[[ Source data, beginning ]]

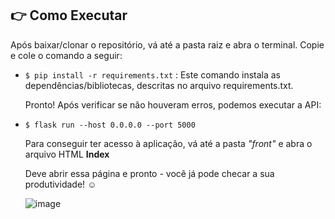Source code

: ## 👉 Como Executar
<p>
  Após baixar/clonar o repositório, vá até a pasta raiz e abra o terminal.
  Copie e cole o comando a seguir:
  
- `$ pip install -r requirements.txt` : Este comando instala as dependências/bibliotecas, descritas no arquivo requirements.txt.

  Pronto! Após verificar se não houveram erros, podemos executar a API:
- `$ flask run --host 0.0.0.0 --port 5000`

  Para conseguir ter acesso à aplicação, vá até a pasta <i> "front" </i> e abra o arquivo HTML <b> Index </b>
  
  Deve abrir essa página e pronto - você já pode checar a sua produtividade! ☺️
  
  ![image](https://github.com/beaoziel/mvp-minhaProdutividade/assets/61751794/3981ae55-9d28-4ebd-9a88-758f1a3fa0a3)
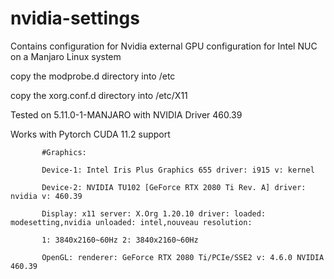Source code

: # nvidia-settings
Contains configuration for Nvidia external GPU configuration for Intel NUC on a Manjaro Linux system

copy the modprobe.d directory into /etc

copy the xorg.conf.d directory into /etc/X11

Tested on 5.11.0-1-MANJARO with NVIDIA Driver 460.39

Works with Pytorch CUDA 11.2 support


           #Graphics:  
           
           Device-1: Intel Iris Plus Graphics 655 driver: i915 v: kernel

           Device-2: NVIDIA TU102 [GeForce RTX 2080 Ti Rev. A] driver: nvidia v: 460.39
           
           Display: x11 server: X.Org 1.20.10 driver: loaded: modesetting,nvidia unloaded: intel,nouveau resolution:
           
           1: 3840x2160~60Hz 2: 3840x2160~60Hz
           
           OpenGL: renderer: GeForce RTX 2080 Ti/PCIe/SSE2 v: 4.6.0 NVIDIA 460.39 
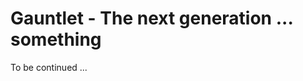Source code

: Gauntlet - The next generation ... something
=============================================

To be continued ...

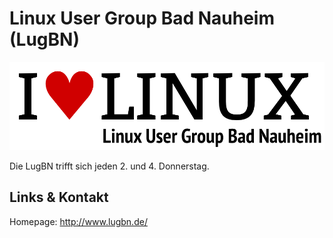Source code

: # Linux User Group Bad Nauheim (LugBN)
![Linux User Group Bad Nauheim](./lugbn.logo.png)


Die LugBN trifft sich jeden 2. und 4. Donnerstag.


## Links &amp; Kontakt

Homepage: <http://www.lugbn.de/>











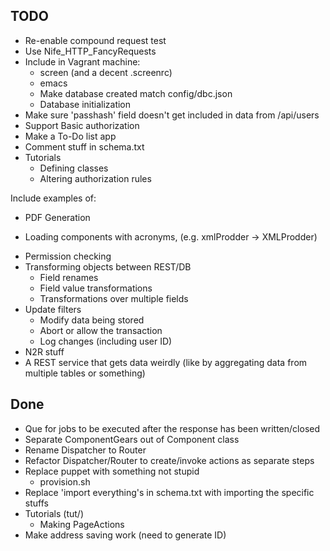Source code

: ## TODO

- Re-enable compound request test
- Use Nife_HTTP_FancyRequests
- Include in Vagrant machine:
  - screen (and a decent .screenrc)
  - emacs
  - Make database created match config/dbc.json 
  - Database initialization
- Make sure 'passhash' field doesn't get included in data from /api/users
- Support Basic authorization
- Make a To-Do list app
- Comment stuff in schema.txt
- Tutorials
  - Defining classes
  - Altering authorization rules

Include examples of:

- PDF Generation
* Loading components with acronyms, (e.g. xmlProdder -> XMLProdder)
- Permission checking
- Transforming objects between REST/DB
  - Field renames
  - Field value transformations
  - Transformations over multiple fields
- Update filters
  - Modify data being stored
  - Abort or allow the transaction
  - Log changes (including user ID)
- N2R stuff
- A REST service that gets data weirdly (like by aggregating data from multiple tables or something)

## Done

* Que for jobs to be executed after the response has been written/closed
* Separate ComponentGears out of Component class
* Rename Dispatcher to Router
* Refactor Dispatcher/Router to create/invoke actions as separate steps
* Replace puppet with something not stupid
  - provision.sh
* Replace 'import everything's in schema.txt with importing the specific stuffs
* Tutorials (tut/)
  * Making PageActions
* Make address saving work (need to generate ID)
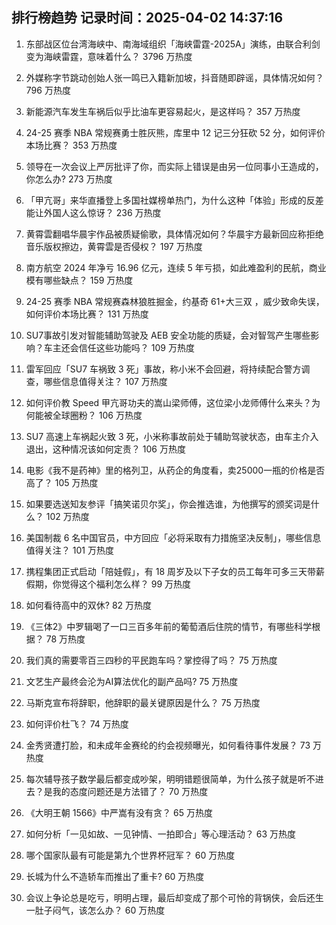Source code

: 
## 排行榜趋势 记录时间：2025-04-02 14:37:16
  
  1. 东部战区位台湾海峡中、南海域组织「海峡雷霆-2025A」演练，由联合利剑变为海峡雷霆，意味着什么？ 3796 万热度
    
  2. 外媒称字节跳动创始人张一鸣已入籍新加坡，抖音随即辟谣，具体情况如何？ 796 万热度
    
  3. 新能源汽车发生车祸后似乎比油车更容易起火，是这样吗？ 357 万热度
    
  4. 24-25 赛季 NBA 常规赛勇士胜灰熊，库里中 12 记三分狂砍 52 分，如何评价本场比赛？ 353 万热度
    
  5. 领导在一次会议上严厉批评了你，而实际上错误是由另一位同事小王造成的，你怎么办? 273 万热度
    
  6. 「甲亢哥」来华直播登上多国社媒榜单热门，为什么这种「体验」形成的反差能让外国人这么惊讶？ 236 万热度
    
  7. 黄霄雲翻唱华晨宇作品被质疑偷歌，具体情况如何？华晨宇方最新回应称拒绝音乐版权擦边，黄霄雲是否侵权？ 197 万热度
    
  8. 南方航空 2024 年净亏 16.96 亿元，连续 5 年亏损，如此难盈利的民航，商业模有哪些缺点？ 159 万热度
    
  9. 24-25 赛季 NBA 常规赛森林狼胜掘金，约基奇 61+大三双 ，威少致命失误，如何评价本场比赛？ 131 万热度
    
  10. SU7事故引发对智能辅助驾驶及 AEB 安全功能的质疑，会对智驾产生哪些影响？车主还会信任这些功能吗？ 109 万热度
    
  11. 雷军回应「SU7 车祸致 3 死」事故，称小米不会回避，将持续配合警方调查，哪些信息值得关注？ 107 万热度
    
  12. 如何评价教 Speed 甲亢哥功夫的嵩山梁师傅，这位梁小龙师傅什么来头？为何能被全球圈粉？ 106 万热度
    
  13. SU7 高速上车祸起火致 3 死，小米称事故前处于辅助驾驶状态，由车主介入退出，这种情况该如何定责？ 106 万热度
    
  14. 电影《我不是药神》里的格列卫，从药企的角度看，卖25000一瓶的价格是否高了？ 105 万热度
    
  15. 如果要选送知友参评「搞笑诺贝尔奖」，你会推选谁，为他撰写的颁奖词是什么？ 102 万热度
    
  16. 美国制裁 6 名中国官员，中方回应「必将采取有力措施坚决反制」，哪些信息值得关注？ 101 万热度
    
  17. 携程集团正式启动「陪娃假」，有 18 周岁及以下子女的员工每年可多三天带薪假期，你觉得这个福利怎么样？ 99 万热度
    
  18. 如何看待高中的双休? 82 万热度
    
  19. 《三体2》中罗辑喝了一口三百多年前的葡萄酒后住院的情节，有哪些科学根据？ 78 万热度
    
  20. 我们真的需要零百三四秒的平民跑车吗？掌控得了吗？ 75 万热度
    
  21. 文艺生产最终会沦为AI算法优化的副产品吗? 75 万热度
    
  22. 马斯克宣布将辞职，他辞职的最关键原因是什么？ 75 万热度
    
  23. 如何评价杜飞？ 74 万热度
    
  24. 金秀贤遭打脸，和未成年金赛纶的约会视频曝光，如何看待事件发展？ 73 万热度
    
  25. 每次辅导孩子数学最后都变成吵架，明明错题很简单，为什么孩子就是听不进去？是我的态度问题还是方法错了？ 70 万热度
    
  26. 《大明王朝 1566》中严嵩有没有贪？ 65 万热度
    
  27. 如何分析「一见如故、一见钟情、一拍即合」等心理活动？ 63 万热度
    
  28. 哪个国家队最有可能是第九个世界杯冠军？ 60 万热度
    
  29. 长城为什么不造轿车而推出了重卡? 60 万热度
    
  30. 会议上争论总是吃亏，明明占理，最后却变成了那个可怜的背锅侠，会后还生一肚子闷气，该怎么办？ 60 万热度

[[ Source data, end ]]

*Exercise directions*
Print exactly the first line of the entries and every line after it through the one that contains "Copie e cole", leaving the pictures out.

*Written answer*
Source code

: ## 👉 Como Executar
<p>
  Após baixar/clonar o repositório, vá até a pasta raiz e abra o terminal.
  Copie e cole o comando a seguir:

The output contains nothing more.